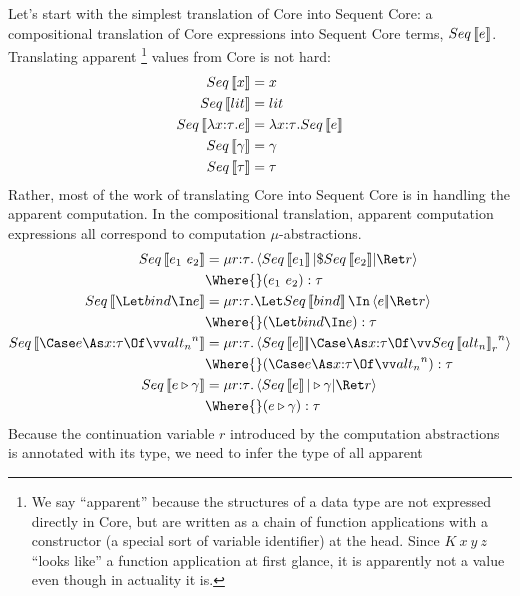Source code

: \documentclass{article}
\begin{document}
Let's start with the simplest translation of Core into Sequent Core: a
compositional translation of Core expressions into Sequent Core terms,
$Seq\left\llbracket{e}\right\rrbracket$.  Translating apparent%
\footnote{We say ``apparent'' because the structures of a data type are not
  expressed directly in Core, but are written as a chain of function
  applications with a constructor (a special sort of variable identifier) at the
  head.  Since $K~x~y~z$ ``looks like'' a function application at first glance,
  it is apparently not a value even though in actuality it is.}
values from Core is not hard:
\begin{align*}
  Seq\left\llbracket{x}\right\rrbracket &= x
  \\
  Seq\left\llbracket{lit}\right\rrbracket &= lit
  \\
  Seq\left\llbracket{\lambda{x{:}{\tau}}. e}\right\rrbracket
  &=
  \lambda{x{:}{\tau}}. Seq\left\llbracket{e}\right\rrbracket
  \\
  Seq\left\llbracket{\gamma}\right\rrbracket &= \gamma
  \\
  Seq\left\llbracket{\tau}\right\rrbracket &= \tau
\end{align*}
Rather, most of the work of translating Core into Sequent Core is in handling
the apparent computation.  In the compositional translation, apparent
computation expressions all correspond to computation $\mu$-abstractions.
\begin{align*}
  Seq\trans{\expr_1 ~ \expr_2}
  &=
  \comp{\ann r \ty}
    \braket
    { Seq\trans{\expr_1}
    | \appto{Seq\trans{\expr_2}}
    | \ret r }
  \\
  &
  \Where{}
    (\expr_1 ~ \expr_2) : \ty
  \\
  Seq\trans{\Let \abind \In \expr}
  &=
  \comp{\ann r \ty}\Let Seq\trans{\abind} \In \cut{\expr}{\ret r}
  \\
  &
  \Where{}
    (\Let \abind \In \expr) : \ty
  \\
  Seq\trans{\Case \expr \As \ann{x}{\ty} \Of \vect[n]{\analt_n}}
  &=
  \comp{\ann{r}{\ty}}
    \cut
    {Seq\trans{\expr}}
    {\caseas{\ann{x}{\ty}}{\vect[n]{Seq\trans{\analt_n}_{r}}}}
  \\
  &
  \Where{}
    (\Case \expr \As \ann{x}{\ty} \Of \vect[n]{\analt_n}) : \ty
  \\
  Seq\trans{\coerce{\expr}{\cn}}
  &=
  \comp{\ann{r}{\ty}}\braket{Seq\trans{\expr}|\castby{\cn}|\ret{r}}
  \\
  &
  \Where{}
    (\coerce{\expr}{\cn}) : \ty
\end{align*}
Because the continuation variable $r$ introduced by the computation abstractions
is annotated with its type, we need to infer the type of all apparent
\end{document}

----------

> _What is expected_: Each of the records above needs to be transcribed exactly, apart from its pictures.

> _Solution to the exercise_:
Source code

: \documentclass{article}
\begin{document}
Let's start with the simplest translation of Core into Sequent Core: a
compositional translation of Core expressions into Sequent Core terms,
$Seq\left\llbracket{e}\right\rrbracket$.  Translating apparent%
\footnote{We say ``apparent'' because the structures of a data type are not
  expressed directly in Core, but are written as a chain of function
  applications with a constructor (a special sort of variable identifier) at the
  head.  Since $K~x~y~z$ ``looks like'' a function application at first glance,
  it is apparently not a value even though in actuality it is.}
values from Core is not hard:
\begin{align*}
  Seq\left\llbracket{x}\right\rrbracket &= x
  \\
  Seq\left\llbracket{lit}\right\rrbracket &= lit
  \\
  Seq\left\llbracket{\lambda{x{:}{\tau}}. e}\right\rrbracket
  &=
  \lambda{x{:}{\tau}}. Seq\left\llbracket{e}\right\rrbracket
  \\
  Seq\left\llbracket{\gamma}\right\rrbracket &= \gamma
  \\
  Seq\left\llbracket{\tau}\right\rrbracket &= \tau
\end{align*}
Rather, most of the work of translating Core into Sequent Core is in handling
the apparent computation.  In the compositional translation, apparent
computation expressions all correspond to computation $\mu$-abstractions.
\begin{align*}
  Seq\trans{\expr_1 ~ \expr_2}
  &=
  \comp{\ann r \ty}
    \braket
    { Seq\trans{\expr_1}
    | \appto{Seq\trans{\expr_2}}
    | \ret r }
  \\
  &
  \Where{}
    (\expr_1 ~ \expr_2) : \ty
  \\
  Seq\trans{\Let \abind \In \expr}
  &=
  \comp{\ann r \ty}\Let Seq\trans{\abind} \In \cut{\expr}{\ret r}
  \\
  &
  \Where{}
    (\Let \abind \In \expr) : \ty
  \\
  Seq\trans{\Case \expr \As \ann{x}{\ty} \Of \vect[n]{\analt_n}}
  &=
  \comp{\ann{r}{\ty}}
    \cut
    {Seq\trans{\expr}}
    {\caseas{\ann{x}{\ty}}{\vect[n]{Seq\trans{\analt_n}_{r}}}}
  \\
  &
  \Where{}
    (\Case \expr \As \ann{x}{\ty} \Of \vect[n]{\analt_n}) : \ty
  \\
  Seq\trans{\coerce{\expr}{\cn}}
  &=
  \comp{\ann{r}{\ty}}\braket{Seq\trans{\expr}|\castby{\cn}|\ret{r}}
  \\
  &
  \Where{}
    (\coerce{\expr}{\cn}) : \ty
\end{align*}
Because the continuation variable $r$ introduced by the computation abstractions
is annotated with its type, we need to infer the type of all apparent
\end{document}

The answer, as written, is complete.